We as engineers somewhere have a level somewhere where everything beneath that is a black box…
Jake Wharton, Fragmented Episode 7, 1:12:00
For a while now, anything security or crypto related on Android has been a black box for me. For example, when I read the docs on Android’s KeyStore
class or hear about Android’s Fingerprint authentication functionality on Fragmented, I often feel like I’m just barely understanding what’s being said. Recently, that’s started to change, as I’ve started taking a Crypto course on Coursera.
This post is the first of several attempts to solidify the concepts I learn in that course by telling you about them and about how those concepts relate to Android development.1 Hopefully, by the end of all of this, we’ll both understand things like the KeyStore
and HTTPS connections on Android a little better. This first post, however, isn’t going to be very Android heavy, as I merely want to try to introduce cryptography by motivating why we need a science of cryptography in the first place.

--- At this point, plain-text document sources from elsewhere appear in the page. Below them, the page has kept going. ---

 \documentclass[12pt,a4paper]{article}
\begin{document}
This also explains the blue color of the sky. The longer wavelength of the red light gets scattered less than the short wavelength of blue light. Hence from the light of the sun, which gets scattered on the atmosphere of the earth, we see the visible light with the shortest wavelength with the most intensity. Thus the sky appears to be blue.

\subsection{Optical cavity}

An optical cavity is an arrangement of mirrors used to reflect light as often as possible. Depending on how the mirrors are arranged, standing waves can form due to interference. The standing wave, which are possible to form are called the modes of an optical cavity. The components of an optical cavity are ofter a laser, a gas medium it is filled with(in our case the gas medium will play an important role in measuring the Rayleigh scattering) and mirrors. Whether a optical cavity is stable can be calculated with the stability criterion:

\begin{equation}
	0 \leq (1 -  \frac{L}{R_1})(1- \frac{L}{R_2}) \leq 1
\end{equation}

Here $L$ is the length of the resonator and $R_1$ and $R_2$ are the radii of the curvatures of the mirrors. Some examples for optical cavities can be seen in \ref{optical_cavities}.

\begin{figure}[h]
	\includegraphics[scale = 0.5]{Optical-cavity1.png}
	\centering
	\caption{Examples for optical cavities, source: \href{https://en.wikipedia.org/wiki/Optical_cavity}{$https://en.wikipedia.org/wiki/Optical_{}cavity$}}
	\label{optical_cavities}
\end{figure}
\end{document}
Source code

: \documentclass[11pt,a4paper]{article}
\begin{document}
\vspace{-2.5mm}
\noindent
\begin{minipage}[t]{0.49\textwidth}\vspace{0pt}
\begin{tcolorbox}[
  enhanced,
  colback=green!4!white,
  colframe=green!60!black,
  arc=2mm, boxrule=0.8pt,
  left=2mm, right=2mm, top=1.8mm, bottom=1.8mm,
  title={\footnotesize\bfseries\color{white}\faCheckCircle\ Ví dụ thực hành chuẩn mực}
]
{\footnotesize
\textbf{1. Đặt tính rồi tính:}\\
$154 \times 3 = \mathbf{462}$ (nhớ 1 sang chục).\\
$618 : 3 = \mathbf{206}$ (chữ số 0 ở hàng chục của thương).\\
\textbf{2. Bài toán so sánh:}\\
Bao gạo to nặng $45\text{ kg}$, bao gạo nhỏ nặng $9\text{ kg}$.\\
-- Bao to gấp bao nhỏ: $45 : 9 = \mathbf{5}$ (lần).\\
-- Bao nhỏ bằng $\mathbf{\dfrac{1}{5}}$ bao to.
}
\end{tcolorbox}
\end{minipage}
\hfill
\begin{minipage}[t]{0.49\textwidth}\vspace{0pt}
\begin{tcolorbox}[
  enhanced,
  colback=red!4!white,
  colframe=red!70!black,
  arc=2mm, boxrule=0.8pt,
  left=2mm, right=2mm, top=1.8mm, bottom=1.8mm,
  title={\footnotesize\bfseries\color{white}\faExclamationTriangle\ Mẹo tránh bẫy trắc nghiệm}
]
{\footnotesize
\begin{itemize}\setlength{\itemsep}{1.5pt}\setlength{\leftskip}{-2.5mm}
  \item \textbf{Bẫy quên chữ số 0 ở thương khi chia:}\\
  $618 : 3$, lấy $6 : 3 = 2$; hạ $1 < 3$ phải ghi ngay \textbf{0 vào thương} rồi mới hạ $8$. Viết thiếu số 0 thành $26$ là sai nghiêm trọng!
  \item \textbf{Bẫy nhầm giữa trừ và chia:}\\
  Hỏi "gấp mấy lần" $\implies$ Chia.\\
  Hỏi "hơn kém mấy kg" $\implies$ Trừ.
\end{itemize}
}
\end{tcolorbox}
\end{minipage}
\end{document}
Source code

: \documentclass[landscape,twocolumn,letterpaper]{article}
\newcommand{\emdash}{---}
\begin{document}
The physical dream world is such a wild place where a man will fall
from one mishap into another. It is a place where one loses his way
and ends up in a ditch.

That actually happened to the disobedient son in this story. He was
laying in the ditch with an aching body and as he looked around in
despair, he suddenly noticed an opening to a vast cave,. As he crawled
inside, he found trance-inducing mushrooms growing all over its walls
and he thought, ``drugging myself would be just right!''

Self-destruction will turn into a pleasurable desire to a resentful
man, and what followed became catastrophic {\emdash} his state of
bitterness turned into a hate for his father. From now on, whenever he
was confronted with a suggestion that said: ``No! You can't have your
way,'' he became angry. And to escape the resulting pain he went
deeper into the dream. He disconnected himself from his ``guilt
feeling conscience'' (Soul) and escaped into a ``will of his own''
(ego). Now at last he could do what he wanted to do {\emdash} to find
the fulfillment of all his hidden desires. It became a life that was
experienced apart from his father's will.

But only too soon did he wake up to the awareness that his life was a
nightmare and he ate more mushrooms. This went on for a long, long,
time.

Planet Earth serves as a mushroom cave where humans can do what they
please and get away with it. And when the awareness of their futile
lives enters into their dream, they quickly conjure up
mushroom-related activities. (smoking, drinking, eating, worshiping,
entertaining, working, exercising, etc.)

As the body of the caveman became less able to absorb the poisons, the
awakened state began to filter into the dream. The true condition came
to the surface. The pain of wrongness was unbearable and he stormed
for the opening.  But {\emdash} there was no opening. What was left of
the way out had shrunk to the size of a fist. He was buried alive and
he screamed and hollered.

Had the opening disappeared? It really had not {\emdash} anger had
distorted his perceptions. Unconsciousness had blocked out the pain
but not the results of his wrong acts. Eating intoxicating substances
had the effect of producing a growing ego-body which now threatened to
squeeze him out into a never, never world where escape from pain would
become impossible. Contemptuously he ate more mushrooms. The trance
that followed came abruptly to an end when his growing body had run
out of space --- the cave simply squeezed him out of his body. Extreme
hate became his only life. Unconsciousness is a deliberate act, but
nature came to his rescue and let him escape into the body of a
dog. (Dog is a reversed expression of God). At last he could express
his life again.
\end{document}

Let’s get to it.
Why Cryptography?
So, why do we need cryptography? This isn’t the same as asking we need encryption. That’s obvious and uninteresting: sometimes we want to communicate with others without other people knowing what we’re saying. I don’t want people to know my credit card number when I buy something on Amazon, for example.
I’m asking why we need cryptography, a disciplined study of codes? Why do the KeyStore
docs or HTTPS seem so mysterious and complicated? Why can’t we just roll our own intuitive, simple mechanism for encrypting information so that it can only be read by our intended recipient?
Interestingly, people have been trying and failing to securely encrypt information for 1000s of years. Moreover, many of those attempts were not grounded in any kind of rigorous way of thinking about codes. In other words, they were simple, intuitive methods of encrypting information; they were attempts at encryption without cryptography.
So that’s why we need cryptography: our intuitive, simple methods of encryption provide no guarantee of security; security is hard.
A Bad Cipher
Let’s look at an example. Suppose we want to encrypt a message using a substitution cipher. A substitution cipher works by substituting letters in a message with other letters to generate an encrypted message. Here’s a test of some code that does exactly that:
@Test
public void encryptsShortText() throws Exception {
Map<Character, Character> key = new HashMap<Character, Character>(26);
key.put('a', 'z'); key.put('j', 'q'); key.put('s', 'h');
key.put('b', 'y'); key.put('k', 'p'); key.put('t', 'g');
key.put('c', 'x'); key.put('l', 'o'); key.put('u', 'f');
key.put('d', 'w'); key.put('m', 'n'); key.put('v', 'e');
key.put('e', 'v'); key.put('n', 'm'); key.put('w', 'd');
key.put('f', 'u'); key.put('o', 'l'); key.put('x', 'c');
key.put('g', 't'); key.put('p', 'k'); key.put('y', 'b');
key.put('h', 's'); key.put('q', 'j'); key.put('z', 'a');
key.put('i', 'r'); key.put('r', 'i');
Cipher cipher = new SubstitutionCipher(key);
final String cipherText = cipher.encrypt("hello world");
assertEquals("svool dliow", cipherText);
}
The specific key we used for this substitution cipher just “reverses” the alphabet, but we could use any of the 26!
possible keys for the substitution cipher to encrypt messages. The fact that there are 26!
possible ways of encrypting a message using this cipher may make it seem like substitution ciphers are pretty effective.
However, that’s not true at all. In fact, someone can decrypt a message without even searching through the 26!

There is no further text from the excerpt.